Ölümlerini, katliam ve öfke karışımı bir kükreme takip etti. Kaynağı, dostlarından daha büyük olan yaratıktan, sürünün alfasından başkası değildi. Öfkesi ve kini gözlerinde açıkça görülebiliyordu. Sürüsünün hayatta kalan son üyesi olarak, bir adım ileri attı; beni alt edip arkadaşlarının intikamını almak için, tahrik edici bir kükremeyle bana yaklaştı. Meydan okumasına olabilecek en doğal şekilde karşılık verdim.

 

Ben de geri kükredim.

 

Öfkeli olmasına rağmen, sürünün lideri, hücumunun tam ortasında birden donakalmıştı. Öfkesi gitmiş, kaybolmuştu. Onun yerine dehşet gelmişti. Hmm. Hükümdar Baskısı bayağı işe yarıyordu.

 

Hükümdar Baskısı, bir insan yerleşimini ilk ziyaret ettiğim bir şeyi hatırlatmıştı. Havaya kana susamışlık hissi karıştırılmış mana saçmak gibi, bu da rakiplerimi korkutmaya yarıyordu. Ama daha iyiydi. Birkaç geliştirme daha yapıldığında aşağı yukarı aynı şey olacaktı.

 

Yeteneğin en göze çarpan yanlarından biri, karşımdaki zayıf tiplere karşı çok fazla etkili olmasıydı.

 

“Öff hadi ama, şimdiden zırlayacak mısın?” Avım bir adım geriye atınca, hareketine karşılık olarak aramızdaki mesafeyi korumak için bir adım ileri attım. Ve bunu yaparken her zamanki yarım gülüşümü yaptım.

 

Seçimlerim, alfanın korkusunun artmasına sebep oldu. Umutsuzca artmaya başlamış ve sonunda köşeye sıkışmış bir kedi gibi, bir saldırı yapmıştı. Ama bunun bir önemi yoktu. Çok zayıftı; saldırılarını kitap okumak kadar kolay bir şekilde okuyabiliyordum.

 

Pençeleri Zaien’in ağzıyla çarpışınca ormanda metalik bir çınlama sesi yayıldı.

 

“Ne, bu kadar mı? Pekala, cehennemde iyi eğlenceler.” Kılıcımı savururken kahkaha attım ve son canavarı, ayakta kalan son mantikoru yendim. Her ne kadar bir kan, iç organlar ve vahşet deryasının ortasında olsam da, sesim coşkuyla doluydu. “Off dostum, bu çok iyi geldi.”
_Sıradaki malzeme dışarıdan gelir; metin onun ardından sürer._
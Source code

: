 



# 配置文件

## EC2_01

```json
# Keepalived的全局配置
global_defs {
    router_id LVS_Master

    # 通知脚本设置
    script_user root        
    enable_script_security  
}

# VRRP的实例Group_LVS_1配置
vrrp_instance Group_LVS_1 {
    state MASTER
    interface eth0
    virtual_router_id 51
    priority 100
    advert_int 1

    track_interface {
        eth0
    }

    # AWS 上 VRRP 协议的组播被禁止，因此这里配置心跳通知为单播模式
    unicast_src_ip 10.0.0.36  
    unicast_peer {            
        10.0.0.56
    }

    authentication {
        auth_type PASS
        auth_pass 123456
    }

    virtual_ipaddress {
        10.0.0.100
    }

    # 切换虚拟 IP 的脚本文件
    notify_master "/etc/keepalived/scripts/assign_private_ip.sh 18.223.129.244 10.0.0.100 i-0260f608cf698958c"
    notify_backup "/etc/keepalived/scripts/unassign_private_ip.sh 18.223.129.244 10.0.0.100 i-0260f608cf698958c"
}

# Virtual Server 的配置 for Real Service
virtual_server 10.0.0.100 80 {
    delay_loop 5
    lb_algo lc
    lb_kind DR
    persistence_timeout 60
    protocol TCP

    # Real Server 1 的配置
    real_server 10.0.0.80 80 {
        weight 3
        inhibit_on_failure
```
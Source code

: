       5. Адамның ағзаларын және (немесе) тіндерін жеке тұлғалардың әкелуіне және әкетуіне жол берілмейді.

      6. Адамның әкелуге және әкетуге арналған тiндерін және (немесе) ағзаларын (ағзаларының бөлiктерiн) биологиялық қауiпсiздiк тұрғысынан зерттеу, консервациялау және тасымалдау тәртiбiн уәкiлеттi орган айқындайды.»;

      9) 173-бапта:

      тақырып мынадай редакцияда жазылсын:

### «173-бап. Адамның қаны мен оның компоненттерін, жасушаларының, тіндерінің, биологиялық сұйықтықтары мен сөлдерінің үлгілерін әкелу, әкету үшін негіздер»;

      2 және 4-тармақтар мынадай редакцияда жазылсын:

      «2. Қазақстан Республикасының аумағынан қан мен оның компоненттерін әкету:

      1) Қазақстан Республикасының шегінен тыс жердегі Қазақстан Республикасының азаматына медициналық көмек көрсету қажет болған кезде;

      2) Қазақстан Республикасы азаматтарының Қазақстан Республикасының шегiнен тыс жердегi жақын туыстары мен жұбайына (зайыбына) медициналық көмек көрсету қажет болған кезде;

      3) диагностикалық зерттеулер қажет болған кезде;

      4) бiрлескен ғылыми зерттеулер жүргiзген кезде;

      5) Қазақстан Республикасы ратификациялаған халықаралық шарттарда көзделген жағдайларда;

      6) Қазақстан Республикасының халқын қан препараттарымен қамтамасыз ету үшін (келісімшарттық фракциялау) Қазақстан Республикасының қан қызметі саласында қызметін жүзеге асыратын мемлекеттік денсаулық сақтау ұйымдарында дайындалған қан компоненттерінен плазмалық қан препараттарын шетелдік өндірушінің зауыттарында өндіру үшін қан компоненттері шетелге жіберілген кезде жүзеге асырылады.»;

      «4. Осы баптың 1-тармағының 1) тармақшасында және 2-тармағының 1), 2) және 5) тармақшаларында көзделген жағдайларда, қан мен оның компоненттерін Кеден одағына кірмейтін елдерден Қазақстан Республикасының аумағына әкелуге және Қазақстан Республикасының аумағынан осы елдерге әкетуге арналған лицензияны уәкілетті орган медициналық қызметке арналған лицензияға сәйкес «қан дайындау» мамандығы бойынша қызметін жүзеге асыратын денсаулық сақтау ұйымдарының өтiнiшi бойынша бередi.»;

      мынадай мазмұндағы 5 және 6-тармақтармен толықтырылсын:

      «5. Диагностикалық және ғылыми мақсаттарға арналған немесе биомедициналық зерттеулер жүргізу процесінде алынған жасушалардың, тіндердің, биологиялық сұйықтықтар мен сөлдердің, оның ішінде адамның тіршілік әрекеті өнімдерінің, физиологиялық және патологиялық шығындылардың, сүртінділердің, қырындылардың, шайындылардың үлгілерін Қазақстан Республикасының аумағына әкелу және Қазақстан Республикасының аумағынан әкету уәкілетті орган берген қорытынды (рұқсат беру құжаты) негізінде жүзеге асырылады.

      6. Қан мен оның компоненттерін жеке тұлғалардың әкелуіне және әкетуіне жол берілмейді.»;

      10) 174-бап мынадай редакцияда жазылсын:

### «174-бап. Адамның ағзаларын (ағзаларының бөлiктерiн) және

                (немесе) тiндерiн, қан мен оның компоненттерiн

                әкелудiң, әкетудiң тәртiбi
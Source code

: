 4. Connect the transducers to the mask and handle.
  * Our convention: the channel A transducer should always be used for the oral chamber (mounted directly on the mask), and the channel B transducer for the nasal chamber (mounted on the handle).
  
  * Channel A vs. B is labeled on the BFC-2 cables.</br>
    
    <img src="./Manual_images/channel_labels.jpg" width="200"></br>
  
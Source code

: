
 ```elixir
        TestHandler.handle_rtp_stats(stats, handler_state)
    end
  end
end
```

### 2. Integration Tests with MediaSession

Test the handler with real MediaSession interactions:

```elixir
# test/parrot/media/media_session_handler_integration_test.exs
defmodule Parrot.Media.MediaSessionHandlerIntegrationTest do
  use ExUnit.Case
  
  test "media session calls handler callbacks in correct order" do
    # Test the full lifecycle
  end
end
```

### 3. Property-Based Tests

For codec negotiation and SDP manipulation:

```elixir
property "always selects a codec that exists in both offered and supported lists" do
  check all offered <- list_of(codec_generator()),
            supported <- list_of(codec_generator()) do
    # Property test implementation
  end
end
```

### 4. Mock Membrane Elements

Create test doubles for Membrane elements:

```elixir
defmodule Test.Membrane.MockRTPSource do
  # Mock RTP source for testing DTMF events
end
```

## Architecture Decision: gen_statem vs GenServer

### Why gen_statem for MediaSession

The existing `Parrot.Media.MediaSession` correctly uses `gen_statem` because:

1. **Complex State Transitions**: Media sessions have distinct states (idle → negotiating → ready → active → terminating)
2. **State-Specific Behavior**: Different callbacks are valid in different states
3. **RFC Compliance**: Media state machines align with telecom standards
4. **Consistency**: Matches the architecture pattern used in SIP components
“Bayağı eğleniyor gibisin sahip.” dedi Enne.

“Aynen, hem de çok. Zamanında bunlardan biri benimle uğraştığından beri, bu şeylere uyuz oluyorum.” Sırıttım. “Ve söylemeliyim ki, intikam, hayal ettiğimden daha da tatlı çıktı.”

 

Her ne kadar onları yok etme niyetinde olsam da, mantikorlarla bugünkü karşılaşmamız tamamen tesadüftü. Yeni kazandığım statlardan dolayı biraz rahat hissediyordum ve batı bölgesinin en azından yarısına kadar çok sıkıntı yaşamadan ilerleyebileceğimizden emin olduğum için, kılıcın ağzını test etmek için Enne’le birlikte en güçlü canavarların bulunduğu bölgeye doğru ilerlemeye karar verdik. Buralarda dolaşmamız, tesadüfen “eski arkadaşlarımızla” karşılaşmamıza sebep olmuştu.

 

Hemen, bu şansa karşılaşmanın bundan daha fazlası olduğu sonucuna varmıştım. Bu bir tesadüf değildi. Tanrı bana, intikam yolunu gösteriyordu. İlahi iradenin rehberliğinde, mutlu mesut bir şekilde mantikor sürüsünün ortasına daldım ve onu parçalara ayırdım.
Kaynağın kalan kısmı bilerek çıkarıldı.